Saved entries
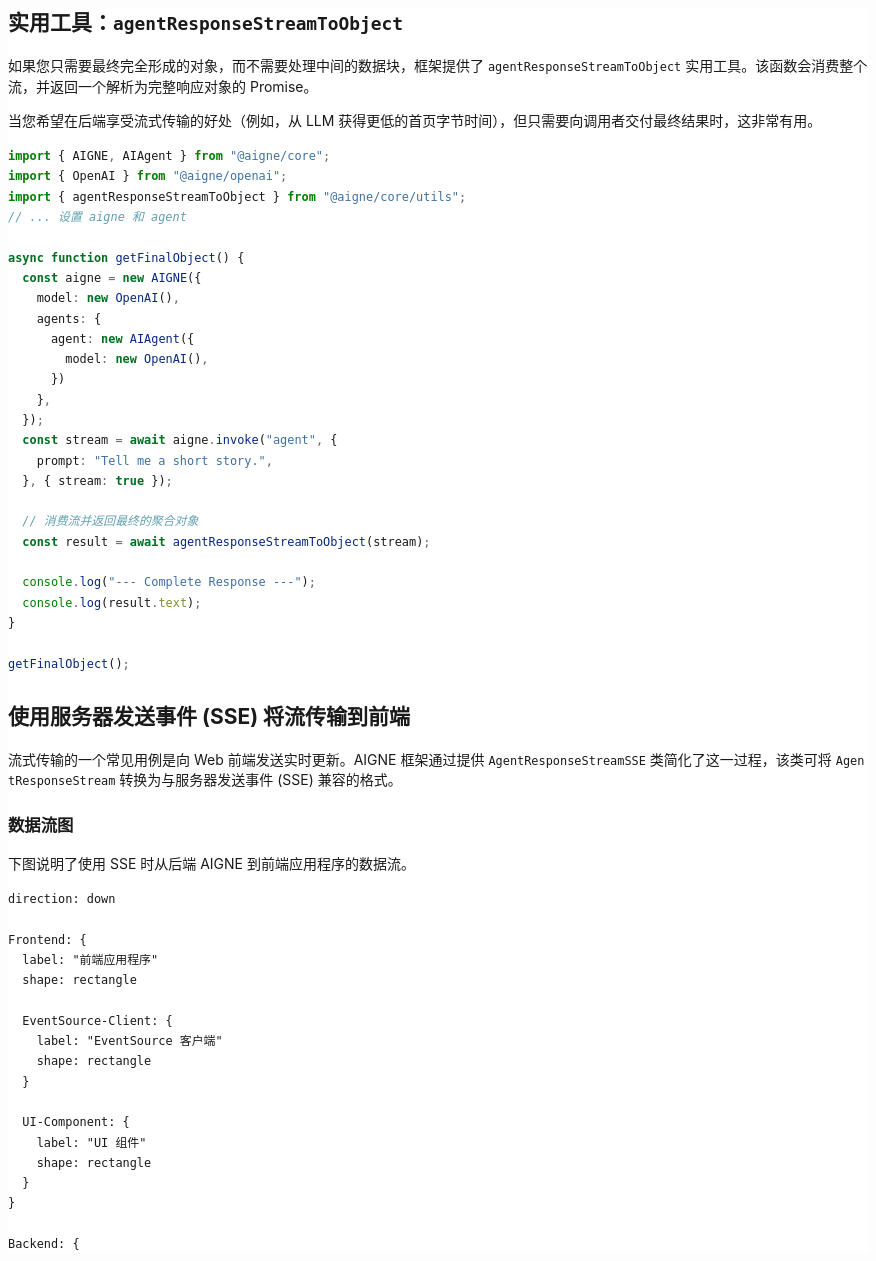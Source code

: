 
## 实用工具：`agentResponseStreamToObject`

如果您只需要最终完全形成的对象，而不需要处理中间的数据块，框架提供了 `agentResponseStreamToObject` 实用工具。该函数会消费整个流，并返回一个解析为完整响应对象的 Promise。

当您希望在后端享受流式传输的好处（例如，从 LLM 获得更低的首页字节时间），但只需要向调用者交付最终结果时，这非常有用。

```typescript Using agentResponseStreamToObject icon=logos:typescript
import { AIGNE, AIAgent } from "@aigne/core";
import { OpenAI } from "@aigne/openai";
import { agentResponseStreamToObject } from "@aigne/core/utils";
// ... 设置 aigne 和 agent

async function getFinalObject() {
  const aigne = new AIGNE({
    model: new OpenAI(),
    agents: {
      agent: new AIAgent({
        model: new OpenAI(),
      })
    },
  });
  const stream = await aigne.invoke("agent", {
    prompt: "Tell me a short story.",
  }, { stream: true });

  // 消费流并返回最终的聚合对象
  const result = await agentResponseStreamToObject(stream);

  console.log("--- Complete Response ---");
  console.log(result.text);
}

getFinalObject();
```

## 使用服务器发送事件 (SSE) 将流传输到前端

流式传输的一个常见用例是向 Web 前端发送实时更新。AIGNE 框架通过提供 `AgentResponseStreamSSE` 类简化了这一过程，该类可将 `AgentResponseStream` 转换为与服务器发送事件 (SSE) 兼容的格式。

### 数据流图

下图说明了使用 SSE 时从后端 AIGNE 到前端应用程序的数据流。

```d2
direction: down

Frontend: {
  label: "前端应用程序"
  shape: rectangle

  EventSource-Client: {
    label: "EventSource 客户端"
    shape: rectangle
  }

  UI-Component: {
    label: "UI 组件"
    shape: rectangle
  }
}

Backend: {
```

#### [What is being asked]
Exclude the images and reproduce the remaining data exactly.

#### [Task response]
Source code

: 
## 实用工具：`agentResponseStreamToObject`

如果您只需要最终完全形成的对象，而不需要处理中间的数据块，框架提供了 `agentResponseStreamToObject` 实用工具。该函数会消费整个流，并返回一个解析为完整响应对象的 Promise。

当您希望在后端享受流式传输的好处（例如，从 LLM 获得更低的首页字节时间），但只需要向调用者交付最终结果时，这非常有用。

```typescript Using agentResponseStreamToObject icon=logos:typescript
import { AIGNE, AIAgent } from "@aigne/core";
import { OpenAI } from "@aigne/openai";
import { agentResponseStreamToObject } from "@aigne/core/utils";
// ... 设置 aigne 和 agent

async function getFinalObject() {
  const aigne = new AIGNE({
    model: new OpenAI(),
    agents: {
      agent: new AIAgent({
        model: new OpenAI(),
      })
    },
  });
  const stream = await aigne.invoke("agent", {
    prompt: "Tell me a short story.",
  }, { stream: true });

  // 消费流并返回最终的聚合对象
  const result = await agentResponseStreamToObject(stream);

  console.log("--- Complete Response ---");
  console.log(result.text);
}

getFinalObject();
```

## 使用服务器发送事件 (SSE) 将流传输到前端

流式传输的一个常见用例是向 Web 前端发送实时更新。AIGNE 框架通过提供 `AgentResponseStreamSSE` 类简化了这一过程，该类可将 `AgentResponseStream` 转换为与服务器发送事件 (SSE) 兼容的格式。

### 数据流图

下图说明了使用 SSE 时从后端 AIGNE 到前端应用程序的数据流。

```d2
direction: down

Frontend: {
  label: "前端应用程序"
  shape: rectangle

  EventSource-Client: {
    label: "EventSource 客户端"
    shape: rectangle
  }

  UI-Component: {
    label: "UI 组件"
    shape: rectangle
  }
}

Backend: {
```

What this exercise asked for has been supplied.